Bloomberg reports that the Communists, the nationalist Liberal Democratic Party and Just Russia all say their candidates and activists have been beaten and arrested in the run-up to the elections, which Putin’s spokesman, Dmitry Peskov, has vociferously denied. The New York Times has an interview with Yabloko founder Grigory Yavlinsky, who sees little hope for a Russia overseen by Putin who, he claims, ‘acts like the head of a major corporation, but there is a major difference between a corporation and a country’. According to the Moscow Times, United Russia has made a deal with the other three parliamentary parties who will pretend ‘to play the opposition’ in exchange for guarantees that they will secure seats in the next State Duma; evidence perhaps that the ruling party has serious concerns about its popularity.
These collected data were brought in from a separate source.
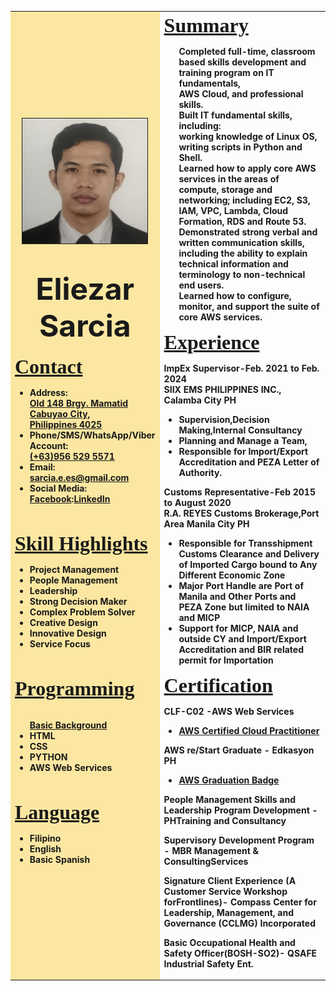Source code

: <html>
<head>
<title>Curiculum Vitae</title>
</head>

<body>

<table align="center" width="40%">

<th bgcolor="FBE7A1" align="left" width="45%">
<center>
    <img src="IMG-Passport.jpg" height="200" width="200" border="1"/>
</center>

<center>
    <h1><font size="18px">Eliezar Sarcia</font></h1>
</center>

<font face="Calibri Light" size="6px"><u>Contact</u></font>
<br>
<ul>
   <li>Address: <br><a href="https://maps.app.goo.gl/SCyAJc3gmTWthVjg6" target="_blank">Old 148 Brgy. Mamatid Cabuyao City, <br>Philippines 4025</a></li>
   <li>Phone/SMS/WhatsApp/Viber Account: <br><a href="tel:+639565295571">(+63)956 529 5571</a></li>
   <li>Email: <br><a href="mailto:sarcia.e.es@gmail.com">sarcia.e.es@gmail.com</a></li>
   <li>Social Media: <br><a href="https://www.facebook.com/sarciaE" target="_blank">Facebook</a>:<a href="https://www.linkedin.com/in/eliezar-sarcia-51653b212/" target="_blank">LinkedIn</a></li>
</ul>
<br>

<font face="Calibri Light" size="6px"><u>Skill Highlights</u></font>
<br>
<ul>
   <li>Project Management</li>
   <li>People Management</li>
   <li>Leadership</li>
   <li>Strong Decision Maker</li>
   <li>Complex Problem Solver</li>
   <li>Creative Design</li>
   <li>Innovative Design</li>
   <li>Service Focus</li>
</ul>
<br>

<font face="Calibri Light" size="6px"><u>Programming</u></font>
<br>
<ul>
<u><br>Basic Background</u>
   <li>HTML</li>
   <li>CSS</li>
   <li>PYTHON</li>
   <li>AWS Web Services</li>
</ul>
<br>

<font face="Calibri Light" size="6px"><u>Language</u></font>
<br>
<ul>
   <li>Filipino</li>
   <li>English</li>
   <li>Basic Spanish</li>
</ul>
</th>

<th align="left">
<font face="Calibri Light" size="6px"><u>Summary</u></font>
<ul>
    Completed full-time, classroom based skills development
and training program on IT fundamentals,<br> AWS Cloud, and
professional skills.<br>Built IT fundamental skills,
including:<br> working knowledge of Linux OS, writing
scripts in Python and Shell.<br>Learned how to apply core
AWS services in the areas of compute, storage and<br>
networking; including EC2, S3, IAM, VPC, Lambda, Cloud
Formation, RDS and Route 53.<br>Demonstrated strong verbal
and written communication skills, including the ability
to explain technical information and terminology to
non-technical end users.<br>Learned how to configure,
monitor, and support the suite of core AWS services.<br>
</ul>

<font face="Calibri Light" size="6px"><u>Experience</u></font>
<p>
ImpEx Supervisor-Feb. 2021 to Feb. 2024<br>
SIIX EMS PHILIPPINES INC., Calamba City PH
</p>
<ul>
<li>Supervision,Decision Making,Internal Consultancy</li>
<li>Planning and Manage a Team, </li>
<li>Responsible for Import/Export Accreditation and PEZA Letter of Authority.<br></li>
</ul>

<p>
Customs Representative-Feb 2015 to August 2020<br>
R.A. REYES Customs Brokerage,Port Area Manila City PH <br>
</p>
<ul>
<li>Responsible for Transshipment Customs Clearance and Delivery of Imported Cargo bound to Any Different Economic Zone</li>
<li>Major Port Handle are Port of Manila and Other Ports and PEZA Zone but limited to NAIA and MICP </li>
<li>Support for MICP, NAIA and outside CY and  Import/Export Accreditation and BIR related permit for Importation</li>
</ul>

<font face="Calibri Light" size="6px"><u>Certification</u></font>
<p>
CLF-C02 -AWS Web Services<br>
</p>
<ul>
<li><a href="https://www.credly.com/badges/73723562-222c-4090-87ae-b0d72c17faeb" target="_blank">AWS Certified Cloud Practitioner</a></li>
</ul>

<p>
AWS re/Start Graduate - Edkasyon PH<br>
</p>
<ul>
<li><a href="https://www.credly.com/badges/3455b810-0253-44e1-877b-1a5f09cf525e/linked_in?t=s4nrom" target="_blank">AWS Graduation Badge</a></li>
</ul>

<p>
People Management Skills and Leadership Program Development - PHTraining and Consultancy<br>
</p>
<p>
Supervisory Development Program - MBR Management & ConsultingServices<br>
</p>
<p>
Signature Client Experience (A Customer Service Workshop forFrontlines)- Compass Center for Leadership, Management, and Governance (CCLMG) Incorporated<br>
</p>
<p>
Basic Occupational Health and Safety Officer(BOSH-SO2)- QSAFE Industrial Safety Ent.<br>
</p>

</th>

</table>
</body>
</html>

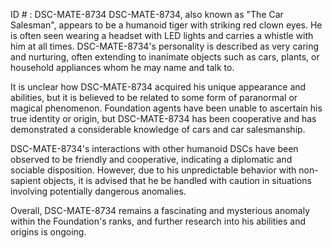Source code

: ID # : DSC-MATE-8734
DSC-MATE-8734, also known as "The Car Salesman", appears to be a humanoid tiger with striking red clown eyes. He is often seen wearing a headset with LED lights and carries a whistle with him at all times. DSC-MATE-8734's personality is described as very caring and nurturing, often extending to inanimate objects such as cars, plants, or household appliances whom he may name and talk to.

It is unclear how DSC-MATE-8734 acquired his unique appearance and abilities, but it is believed to be related to some form of paranormal or magical phenomenon. Foundation agents have been unable to ascertain his true identity or origin, but DSC-MATE-8734 has been cooperative and has demonstrated a considerable knowledge of cars and car salesmanship.

DSC-MATE-8734's interactions with other humanoid DSCs have been observed to be friendly and cooperative, indicating a diplomatic and sociable disposition. However, due to his unpredictable behavior with non-sapient objects, it is advised that he be handled with caution in situations involving potentially dangerous anomalies.

Overall, DSC-MATE-8734 remains a fascinating and mysterious anomaly within the Foundation's ranks, and further research into his abilities and origins is ongoing.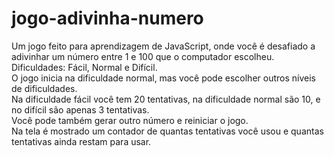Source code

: # jogo-adivinha-numero
Um jogo feito para aprendizagem de JavaScript, onde você é desafiado a adivinhar um número entre 1 e 100 que o computador escolheu.<br>
Dificuldades: Fácil, Normal e Difícil. <br>
O jogo inicia na dificuldade normal, mas você pode escolher outros níveis de dificuldades. <br>
Na dificuldade fácil você tem 20 tentativas, na dificuldade normal são 10, e no difícil são apenas 3 tentativas. <br>
Você pode também gerar outro número e reiniciar o jogo. <br>
Na tela é mostrado um contador de quantas tentativas você usou e quantas tentativas ainda restam para usar.

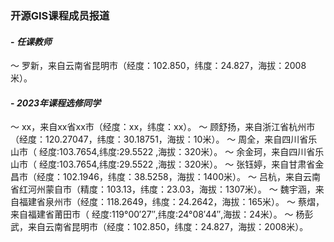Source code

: ### **开源GIS课程成员报道**
#### - **_任课教师_**
～ 罗新，来自云南省昆明市（经度：102.850，纬度：24.827，海拔：2008米）。
#### - **_2023年课程选修同学_**
～ xx，来自xx省xx市（经度：xx，纬度：xx）。
～ 顾舒扬，来自浙江省杭州市（经度：120.27047，纬度：30.18751，海拔：10米）。
～ 周全，来自四川省乐山市（ 经度:103.7654,纬度:29.5522 ,海拔：320米）。
～ 余金珂，来自四川省乐山市（ 经度:103.7654,纬度:29.5522 ,海拔：320米）。
～ 张钰婷，来自甘肃省金昌市（经度：102.1946，纬度：38.5258，海拔：1400米）。
～ 吕杭，来自云南省红河州蒙自市（精度：103.13，纬度：23.03，海拔：1307米）。
～ 魏宇涵，来自福建省泉州市（经度：118.2649，纬度：24.2642，海拔：165米）。
～ 蔡熠，来自福建省莆田市（ 经度:119°00′27″,纬度:24°08′44″,海拔：24米）。
～ 杨彭武，来自云南省昆明市（经度：102.850，纬度：24.827，海拔：2008米）。


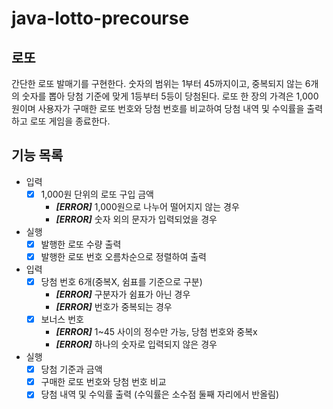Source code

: # java-lotto-precourse

## 로또

간단한 로또 발매기를 구현한다.
숫자의 범위는 1부터 45까지이고, 중복되지 않는 6개의 숫자를 뽑아 당첨 기준에 맞게 1등부터 5등이 당첨된다.
로또 한 장의 가격은 1,000원이며 사용자가 구매한 로또 번호와 당첨 번호를 비교하여 당첨 내역 및 수익률을 출력하고 로또 게임을 종료한다.

## 기능 목록

- 입력
    - [x] 1,000원 단위의 로또 구입 금액
        - ***[ERROR]*** 1,000원으로 나누어 떨어지지 않는 경우
        - ***[ERROR]*** 숫자 외의 문자가 입력되었을 경우
- 실행
    - [x] 발행한 로또 수량 출력
    - [x] 발행한 로또 번호 오름차순으로 정렬하여 출력
- 입력
    - [x] 당첨 번호 6개(중복X, 쉼표를 기준으로 구분)
        - ***[ERROR]*** 구분자가 쉼표가 아닌 경우
        - ***[ERROR]*** 번호가 중복되는 경우
    - [x] 보너스 번호
        - ***[ERROR]*** 1~45 사이의 정수만 가능, 당첨 번호와 중복x
        - ***[ERROR]*** 하나의 숫자로 입력되지 않은 경우
- 실행
    - [x] 당첨 기준과 금액
    - [x] 구매한 로또 번호와 당첨 번호 비교
    - [x] 당첨 내역 및 수익률 출력 (수익률은 소수점 둘째 자리에서 반올림)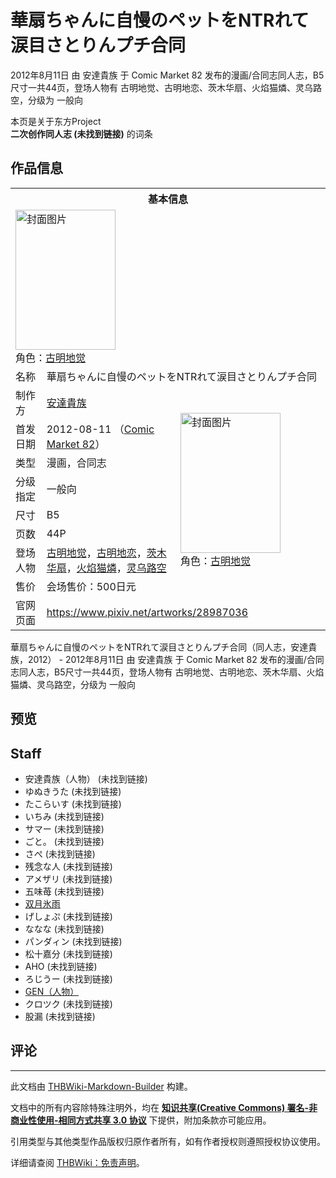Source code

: # 華扇ちゃんに自慢のペットをNTRれて涙目さとりんプチ合同

<!-- source html: G:\repos\THBWiki-Markdown-Builder\THBWikiMarkdown\Temp\main\c\c0\ns0%3A%E8%8F%AF%E6%89%87%E3%81%A1%E3%82%83%E3%82%93%E3%81%AB%E8%87%AA%E6%85%A2%E3%81%AE%E3%83%9A%E3%83%83%E3%83%88%E3%82%92NTR%E3%82%8C%E3%81%A6%E6%B6%99%E7%9B%AE%E3%81%95%E3%81%A8%E3%82%8A%E3%82%93%E3%83%97%E3%83%81%E5%90%88%E5%90%8C.html -->

2012年8月11日 由 安達貴族 于 Comic Market 82 发布的漫画/合同志同人志，B5尺寸一共44页，登场人物有 古明地觉、古明地恋、茨木华扇、火焰猫燐、灵乌路空，分级为 一般向

本页是关于东方Project  
 **二次创作同人志 (未找到链接)** 的词条

## 作品信息

<table><tbody><tr><th colspan="3">基本信息</th></tr><tr><td class="cover-artwork-mobile" colspan="2"><a href="/%E6%96%87%E4%BB%B6:%E8%8F%AF%E6%89%87%E3%81%A1%E3%82%83%E3%82%93%E3%81%AB%E8%87%AA%E6%85%A2%E3%81%AE%E3%83%9A%E3%83%83%E3%83%88%E3%82%92NTR%E3%82%8C%E3%81%A6%E6%B6%99%E7%9B%AE%E3%81%95%E3%81%A8%E3%82%8A%E3%82%93%E3%83%97%E3%83%81%E5%90%88%E5%90%8C%E5%B0%81%E9%9D%A2.jpg" class="image" title="封面图片"><img alt="封面图片" src="https://upload.thwiki.cc/thumb/a/a1/%E8%8F%AF%E6%89%87%E3%81%A1%E3%82%83%E3%82%93%E3%81%AB%E8%87%AA%E6%85%A2%E3%81%AE%E3%83%9A%E3%83%83%E3%83%88%E3%82%92NTR%E3%82%8C%E3%81%A6%E6%B6%99%E7%9B%AE%E3%81%95%E3%81%A8%E3%82%8A%E3%82%93%E3%83%97%E3%83%81%E5%90%88%E5%90%8C%E5%B0%81%E9%9D%A2.jpg/160px-%E8%8F%AF%E6%89%87%E3%81%A1%E3%82%83%E3%82%93%E3%81%AB%E8%87%AA%E6%85%A2%E3%81%AE%E3%83%9A%E3%83%83%E3%83%88%E3%82%92NTR%E3%82%8C%E3%81%A6%E6%B6%99%E7%9B%AE%E3%81%95%E3%81%A8%E3%82%8A%E3%82%93%E3%83%97%E3%83%81%E5%90%88%E5%90%8C%E5%B0%81%E9%9D%A2.jpg" decoding="async" loading="lazy" width="160" height="224" srcset="https://upload.thwiki.cc/thumb/a/a1/%E8%8F%AF%E6%89%87%E3%81%A1%E3%82%83%E3%82%93%E3%81%AB%E8%87%AA%E6%85%A2%E3%81%AE%E3%83%9A%E3%83%83%E3%83%88%E3%82%92NTR%E3%82%8C%E3%81%A6%E6%B6%99%E7%9B%AE%E3%81%95%E3%81%A8%E3%82%8A%E3%82%93%E3%83%97%E3%83%81%E5%90%88%E5%90%8C%E5%B0%81%E9%9D%A2.jpg/240px-%E8%8F%AF%E6%89%87%E3%81%A1%E3%82%83%E3%82%93%E3%81%AB%E8%87%AA%E6%85%A2%E3%81%AE%E3%83%9A%E3%83%83%E3%83%88%E3%82%92NTR%E3%82%8C%E3%81%A6%E6%B6%99%E7%9B%AE%E3%81%95%E3%81%A8%E3%82%8A%E3%82%93%E3%83%97%E3%83%81%E5%90%88%E5%90%8C%E5%B0%81%E9%9D%A2.jpg 1.5x, https://upload.thwiki.cc/thumb/a/a1/%E8%8F%AF%E6%89%87%E3%81%A1%E3%82%83%E3%82%93%E3%81%AB%E8%87%AA%E6%85%A2%E3%81%AE%E3%83%9A%E3%83%83%E3%83%88%E3%82%92NTR%E3%82%8C%E3%81%A6%E6%B6%99%E7%9B%AE%E3%81%95%E3%81%A8%E3%82%8A%E3%82%93%E3%83%97%E3%83%81%E5%90%88%E5%90%8C%E5%B0%81%E9%9D%A2.jpg/320px-%E8%8F%AF%E6%89%87%E3%81%A1%E3%82%83%E3%82%93%E3%81%AB%E8%87%AA%E6%85%A2%E3%81%AE%E3%83%9A%E3%83%83%E3%83%88%E3%82%92NTR%E3%82%8C%E3%81%A6%E6%B6%99%E7%9B%AE%E3%81%95%E3%81%A8%E3%82%8A%E3%82%93%E3%83%97%E3%83%81%E5%90%88%E5%90%8C%E5%B0%81%E9%9D%A2.jpg 2x" data-file-width="572" data-file-height="800"></a><div class="cover-char">角色：<a href="./古明地觉.md" title="古明地觉">古明地觉</a></div></td>
</tr><tr><td class="label">名称</td><td colspan="2"> 華扇ちゃんに自慢のペットをNTRれて涙目さとりんプチ合同 </td></tr><tr><td class="label">制作方</td><td><a href="./安達貴族.md" title="安達貴族">安達貴族</a></td><td class="cover-artwork" rowspan="8" style="min-width:224px;"><a href="/%E6%96%87%E4%BB%B6:%E8%8F%AF%E6%89%87%E3%81%A1%E3%82%83%E3%82%93%E3%81%AB%E8%87%AA%E6%85%A2%E3%81%AE%E3%83%9A%E3%83%83%E3%83%88%E3%82%92NTR%E3%82%8C%E3%81%A6%E6%B6%99%E7%9B%AE%E3%81%95%E3%81%A8%E3%82%8A%E3%82%93%E3%83%97%E3%83%81%E5%90%88%E5%90%8C%E5%B0%81%E9%9D%A2.jpg" class="image" title="封面图片"><img alt="封面图片" src="https://upload.thwiki.cc/thumb/a/a1/%E8%8F%AF%E6%89%87%E3%81%A1%E3%82%83%E3%82%93%E3%81%AB%E8%87%AA%E6%85%A2%E3%81%AE%E3%83%9A%E3%83%83%E3%83%88%E3%82%92NTR%E3%82%8C%E3%81%A6%E6%B6%99%E7%9B%AE%E3%81%95%E3%81%A8%E3%82%8A%E3%82%93%E3%83%97%E3%83%81%E5%90%88%E5%90%8C%E5%B0%81%E9%9D%A2.jpg/160px-%E8%8F%AF%E6%89%87%E3%81%A1%E3%82%83%E3%82%93%E3%81%AB%E8%87%AA%E6%85%A2%E3%81%AE%E3%83%9A%E3%83%83%E3%83%88%E3%82%92NTR%E3%82%8C%E3%81%A6%E6%B6%99%E7%9B%AE%E3%81%95%E3%81%A8%E3%82%8A%E3%82%93%E3%83%97%E3%83%81%E5%90%88%E5%90%8C%E5%B0%81%E9%9D%A2.jpg" decoding="async" loading="lazy" width="160" height="224" srcset="https://upload.thwiki.cc/thumb/a/a1/%E8%8F%AF%E6%89%87%E3%81%A1%E3%82%83%E3%82%93%E3%81%AB%E8%87%AA%E6%85%A2%E3%81%AE%E3%83%9A%E3%83%83%E3%83%88%E3%82%92NTR%E3%82%8C%E3%81%A6%E6%B6%99%E7%9B%AE%E3%81%95%E3%81%A8%E3%82%8A%E3%82%93%E3%83%97%E3%83%81%E5%90%88%E5%90%8C%E5%B0%81%E9%9D%A2.jpg/240px-%E8%8F%AF%E6%89%87%E3%81%A1%E3%82%83%E3%82%93%E3%81%AB%E8%87%AA%E6%85%A2%E3%81%AE%E3%83%9A%E3%83%83%E3%83%88%E3%82%92NTR%E3%82%8C%E3%81%A6%E6%B6%99%E7%9B%AE%E3%81%95%E3%81%A8%E3%82%8A%E3%82%93%E3%83%97%E3%83%81%E5%90%88%E5%90%8C%E5%B0%81%E9%9D%A2.jpg 1.5x, https://upload.thwiki.cc/thumb/a/a1/%E8%8F%AF%E6%89%87%E3%81%A1%E3%82%83%E3%82%93%E3%81%AB%E8%87%AA%E6%85%A2%E3%81%AE%E3%83%9A%E3%83%83%E3%83%88%E3%82%92NTR%E3%82%8C%E3%81%A6%E6%B6%99%E7%9B%AE%E3%81%95%E3%81%A8%E3%82%8A%E3%82%93%E3%83%97%E3%83%81%E5%90%88%E5%90%8C%E5%B0%81%E9%9D%A2.jpg/320px-%E8%8F%AF%E6%89%87%E3%81%A1%E3%82%83%E3%82%93%E3%81%AB%E8%87%AA%E6%85%A2%E3%81%AE%E3%83%9A%E3%83%83%E3%83%88%E3%82%92NTR%E3%82%8C%E3%81%A6%E6%B6%99%E7%9B%AE%E3%81%95%E3%81%A8%E3%82%8A%E3%82%93%E3%83%97%E3%83%81%E5%90%88%E5%90%8C%E5%B0%81%E9%9D%A2.jpg 2x" data-file-width="572" data-file-height="800"></a><div class="cover-char">角色：<a href="./古明地觉.md" title="古明地觉">古明地觉</a></div></td>
</tr><tr><td class="label">首发日期</td><td>2012-08-11&#160;（<a href="/展会作品列表?e=Comic+Market%2382">Comic Market 82</a>）</td></tr><tr><td class="label">类型</td><td>漫画，合同志</td></tr><tr><td class="label">分级指定</td><td>一般向</td></tr><tr><td class="label">尺寸</td><td>B5</td></tr><tr><td class="label">页数</td><td>44P</td></tr><tr><td class="label">登场人物</td><td><a href="./古明地觉.md" title="古明地觉">古明地觉</a>，<a href="./古明地恋.md" title="古明地恋">古明地恋</a>，<a href="./茨木华扇.md" title="茨木华扇">茨木华扇</a>，<a href="./火焰猫燐.md" title="火焰猫燐">火焰猫燐</a>，<a href="./灵乌路空.md" title="灵乌路空">灵乌路空</a></td></tr><tr><td class="label">售价</td><td>会场售价：500日元</td></tr>
<tr><td class="label">官网页面</td><td colspan="2"><a rel="nofollow" class="external free" href="https://www.pixiv.net/artworks/28987036">https://www.pixiv.net/artworks/28987036</a></td></tr></tbody></table>

華扇ちゃんに自慢のペットをNTRれて涙目さとりんプチ合同（同人志，安達貴族，2012） - 2012年8月11日 由 安達貴族 于 Comic Market 82 发布的漫画/合同志同人志，B5尺寸一共44页，登场人物有 古明地觉、古明地恋、茨木华扇、火焰猫燐、灵乌路空，分级为 一般向

## 预览

## Staff
- 安達貴族（人物） (未找到链接)
- ゆぬきうた (未找到链接)
- たこらいす (未找到链接)
- いちみ (未找到链接)
- サマー (未找到链接)
- ごと。 (未找到链接)
- さぺ (未找到链接)
- 残念な人 (未找到链接)
- アメザリ (未找到链接)
- 五味苺 (未找到链接)
- [双月氷雨](./双月氷雨（视频）.md)
- げしょぷ (未找到链接)
- ななな (未找到链接)
- パンダィン (未找到链接)
- 松十嘉分 (未找到链接)
- AHO (未找到链接)
- ろじうー (未找到链接)
- [GEN（人物）](./GEN（人物）.md)
- クロツク (未找到链接)
- 股漏 (未找到链接)


## 评论




---

此文档由 [THBWiki-Markdown-Builder](https://github.com/Delsin-Yu/THBWiki-Markdown-Builder) 构建。

文档中的所有内容除特殊注明外，均在 [**知识共享(Creative Commons) 署名-非商业性使用-相同方式共享 3.0 协议**](https://creativecommons.org/licenses/by-sa/3.0/deed.zh-hans) 下提供，附加条款亦可能应用。

引用类型与其他类型作品版权归原作者所有，如有作者授权则遵照授权协议使用。

详细请查阅 [THBWiki：免责声明](https://thbwiki.cc/THBWiki:%E5%85%8D%E8%B4%A3%E5%A3%B0%E6%98%8E)。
Apathy is the overall feeling among citizens, says a new opinion poll which has found that less than half of Russians are paying attention to the campaign trail. Is blogging the only hope for the Kremlin’s critics? wonders Reuters.
Tensions are rising in South Ossetia after troops fired warning shots at a rally of thousands of supporters of Alla Dzhioyev, whose apparent victory in the presidential elections has proved irksome to the Kremlin, who backed her rival Anatoly Bibilov. Time Magazine has the full scoop on the Kremlin’s plans for the elections in the breakaway region. Russia meanwhile maintains it has ‘no intention to interfere into its (South Ossetia’s) internal affairs’.
Cedric Tuschi, the maker of a documentary about Mikhail Khodorkovsky has expressed his disappointment that no Kremlin insiders attended the film’s media screening last week to ‘have an open discussion’. A Moscow court has prolonged for a further six months the detention of ailing businesswoman Natalya Gulevich, which her lawyer believes is tantamount to a death sentence for his client. Influential lawyer Igor Trunov has apparently announced his plans to challenge the powers of the Interstate Aviation Committee following the Yaroslavl crash and a series of other air disasters which have raised dramatic concerns about the parlous state of aviation safety.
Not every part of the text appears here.